**Aim of the exercise**: Below are some entries. Repeat exactly the lines from the one with "are carried by" through the one with "methylamine control, exclusive", and only those.

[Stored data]
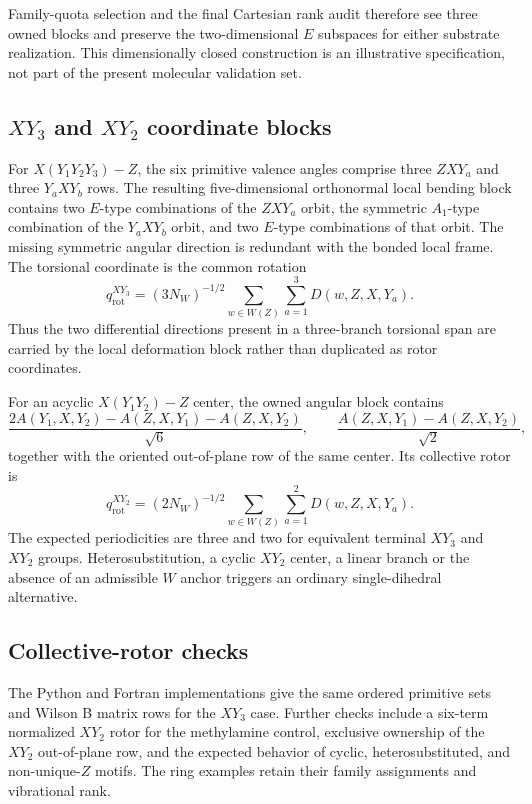 \documentclass[10pt]{article}
\begin{document}
Family-quota selection and the final Cartesian rank audit therefore see three
owned blocks and preserve the two-dimensional \(E\) subspaces for either
substrate realization.  This dimensionally closed construction is an
illustrative specification, not part of the present molecular validation
{set}.

\subsection{\texorpdfstring{\(XY_3\) and \(XY_2\)}{XY3 and XY2} coordinate blocks}

For \(X(Y_1Y_2Y_3)-Z\), the six primitive valence angles comprise three
\(ZXY_a\) and three \(Y_aXY_b\) rows.  The resulting five-dimensional
orthonormal local bending block contains two \(E\)-type combinations of the
\(ZXY_a\) orbit, the symmetric \(A_1\)-type combination of the
\(Y_aXY_b\) orbit, and two \(E\)-type combinations of that orbit.  The
missing symmetric angular direction is redundant with the bonded local frame.
The torsional coordinate is the common rotation
\[
q_{\mathrm{rot}}^{XY_3}=(3N_W)^{-1/2}
\sum_{w\in W(Z)}\sum_{a=1}^{3}D(w,Z,X,Y_a).
\]
Thus the two differential directions present in a three-branch torsional span
are carried by the local deformation block rather than duplicated as rotor
coordinates.

For an acyclic \(X(Y_1Y_2)-Z\) center, the owned angular block contains
\[
\frac{2A(Y_1,X,Y_2)-A(Z,X,Y_1)-A(Z,X,Y_2)}{\sqrt{6}},
\qquad
\frac{A(Z,X,Y_1)-A(Z,X,Y_2)}{\sqrt{2}},
\]
together with the oriented out-of-plane row of the same center.  Its collective
rotor is
\[
q_{\mathrm{rot}}^{XY_2}=(2N_W)^{-1/2}
\sum_{w\in W(Z)}\sum_{a=1}^{2}D(w,Z,X,Y_a).
\]
The expected periodicities are three and two for equivalent terminal
\(XY_3\) and \(XY_2\) groups.  Heterosubstitution, a cyclic \(XY_2\)
center, a linear branch or the absence of an admissible \(W\) anchor triggers
an ordinary single-dihedral alternative.

\subsection{Collective-rotor checks}

The Python and Fortran implementations give the same ordered primitive sets
and Wilson B matrix rows for the \(XY_3\) case. Further checks include a six-term normalized \(XY_2\) rotor for the
methylamine control, exclusive ownership of the \(XY_2\) out-of-plane row,
and the expected behavior of cyclic, heterosubstituted, and non-unique-\(Z\) motifs.
The ring examples retain their family assignments and vibrational rank.
\end{document}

**Exercise response**:
are carried by the local deformation block rather than duplicated as rotor
coordinates.

For an acyclic \(X(Y_1Y_2)-Z\) center, the owned angular block contains
\[
\frac{2A(Y_1,X,Y_2)-A(Z,X,Y_1)-A(Z,X,Y_2)}{\sqrt{6}},
\qquad
\frac{A(Z,X,Y_1)-A(Z,X,Y_2)}{\sqrt{2}},
\]
together with the oriented out-of-plane row of the same center.  Its collective
rotor is
\[
q_{\mathrm{rot}}^{XY_2}=(2N_W)^{-1/2}
\sum_{w\in W(Z)}\sum_{a=1}^{2}D(w,Z,X,Y_a).
\]
The expected periodicities are three and two for equivalent terminal
\(XY_3\) and \(XY_2\) groups.  Heterosubstitution, a cyclic \(XY_2\)
center, a linear branch or the absence of an admissible \(W\) anchor triggers
an ordinary single-dihedral alternative.

\subsection{Collective-rotor checks}

The Python and Fortran implementations give the same ordered primitive sets
and Wilson B matrix rows for the \(XY_3\) case. Further checks include a six-term normalized \(XY_2\) rotor for the
methylamine control, exclusive ownership of the \(XY_2\) out-of-plane row,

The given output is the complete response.